My friend and colleague, Heather Fortner, the CEO of SignatureFD, a financial advisory firm that manages about $7 billion for roughly 1,700 individuals and families, found herself at a parenting crossroads. Her five-year-old daughter, Oakley, was exhibiting intense anxiety around anything that involved competition.

“If she didn’t think she could do something perfectly, she wouldn’t do it at all,” Heather told me. Recognizing the potential danger around her daughter’s perfection paralysis, she set forth on a collective endeavor with Oakley on which they’d be sure to fail.

“I wanted to ensure that I would fail repeatedly, so I chose the hardest thing I don’t know how to bake—macarons.”

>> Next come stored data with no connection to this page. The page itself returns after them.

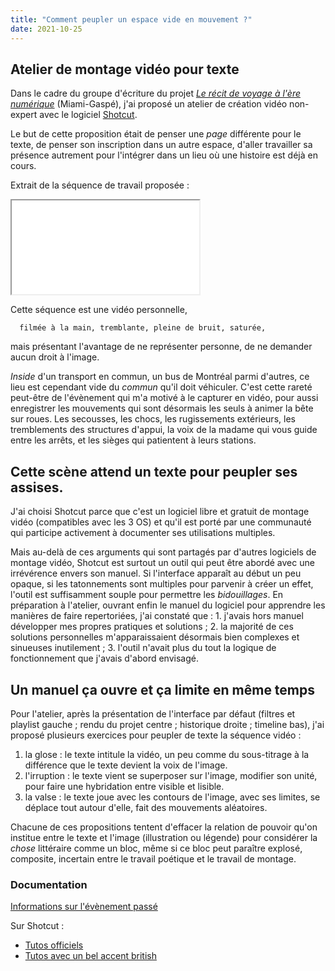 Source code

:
 ```yaml
---
title: "Comment peupler un espace vide en mouvement ?"
date: 2021-10-25
---
```


## Atelier de montage vidéo pour texte

Dans le cadre du groupe d'écriture du projet [*Le récit de voyage à l'ère numérique*](https://ecrituresnumeriques.ca/fr/Activites/Projets/2019/6/8/Le-recit-de-voyage-a-lere-numerique) (Miami-Gaspé), j'ai proposé un atelier de création vidéo non-expert avec le logiciel [Shotcut](https://shotcut.org/).

Le but de cette proposition était de penser une *page* différente pour le texte, de penser son inscription dans un autre espace, d'aller travailler sa présence autrement pour l'intégrer dans un lieu où une histoire est déjà en cours.

Extrait de la séquence de travail proposée : 

<iframe src="/video/ExtraitAtelierSmall.mp4" title="description"></iframe> 

Cette séquence est une vidéo personnelle, 

      filmée à la main, tremblante, pleine de bruit, saturée, 

mais présentant l'avantage de ne représenter personne, de ne demander aucun droit à l'image. 

*Inside* d'un transport en commun, un bus de Montréal parmi d'autres, ce lieu est cependant vide du *commun* qu'il doit véhiculer. C'est cette rareté peut-être de l'évènement qui m'a motivé à le capturer en vidéo, pour aussi enregistrer les mouvements qui sont désormais les seuls à animer la bête sur roues. Les secousses, les chocs, les rugissements extérieurs, les tremblements des structures d'appui, la voix de la madame qui vous guide entre les arrêts, et les sièges qui patientent à leurs stations. 

## Cette scène attend un texte pour peupler ses assises. 

J'ai choisi Shotcut parce que c'est un logiciel libre et gratuit de montage vidéo (compatibles avec les 3 OS) et qu'il est porté par une communauté qui participe activement à documenter ses utilisations multiples. 

Mais au-delà de ces arguments qui sont partagés par d'autres logiciels de montage vidéo, Shotcut est surtout un outil qui peut être abordé avec une irrévérence envers son manuel. Si l'interface apparaît au début un peu opaque, si les tatonnements sont multiples pour parvenir à créer un effet, l'outil est suffisamment souple pour permettre les *bidouillages*. En préparation à l'atelier, ouvrant enfin le manuel du logiciel pour apprendre les manières de faire repertoriées, j'ai constaté que : 1. j'avais hors manuel développer mes propres pratiques et solutions ; 2. la majorité de ces solutions personnelles m'apparaissaient désormais bien complexes et sinueuses inutilement ; 3. l'outil n'avait plus du tout la logique de fonctionnement que j'avais d'abord envisagé.

## Un manuel ça ouvre et ça limite en même temps

Pour l'atelier, après la présentation de l'interface par défaut (filtres et playlist gauche ; rendu du projet centre ; historique droite ; timeline bas), j'ai proposé plusieurs exercices pour peupler de texte la séquence vidéo : 

1. la glose : le texte intitule la vidéo, un peu comme du sous-titrage à la différence que le texte devient la voix de l'image.
2. l'irruption : le texte vient se superposer sur l'image, modifier son unité, pour faire une hybridation entre visible et lisible. 
3. la valse : le texte joue avec les contours de l'image, avec ses limites, se déplace tout autour d'elle, fait des mouvements aléatoires.

Chacune de ces propositions tentent d'effacer la relation de pouvoir qu'on institue entre le texte et l'image (illustration ou légende) pour considérer la *chose* littéraire comme un bloc, même si ce bloc peut paraître explosé, composite, incertain entre le travail poétique et le travail de montage. 


### Documentation

 [Informations sur l'évènement passé](https://ecrituresnumeriques.ca/fr/Activites/Evenements/2021/10/27/Comment-peupler-un-espace-vide-en-mouvement--Atelier-de-montage-video-pour-texte)

Sur Shotcut : 

- [Tutos officiels](https://shotcut.org/tutorials/)
- [Tutos avec un bel accent british](https://www.youtube.com/channel/UCypMjN5Jms6mUN1OjsygVjw/videos)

Every Saturday for four consecutive months, Heather and Oakley baked macarons. They did everything—bought the right mixer, followed the instructions, watched all the YouTube videos, and even had a private session with a professional. And in all these baking sessions, did they ever get them right? “A couple of times.”

But that wasn’t the point. In addition to some irreplaceable mother-daughter bonding time where Heather noticed she learned as much from Oakley as she imparted, they learned how to fail well. And that is precisely what we can learn from a mindful approach to financial planning. Here are four specific ways that we can fail well with our money management:

1. Budgeting and Cash Flow

FLOW
Management
– I’m convinced that most people don’t like to budget because we don’t like to be perpetually reminded of our inability to master even the simplest tasks—like spending within a prescribed limit.

Yet, while the purpose of budgeting on the surface might appear to be an attempt to keep our spending within certain parameters, I submit that the real power of this practice is accommodating for our expected errors.

It’s the ultimate exercise in “mental accounting,” divvying our single paycheck into several different buckets, and there are three ways that we can plan for mistakes in this practice. The first is to course correct. I populate my budget monthly, but track it weekly; therefore, if I’m overspending in a particular area, I can rein in spending in the subsequent weeks.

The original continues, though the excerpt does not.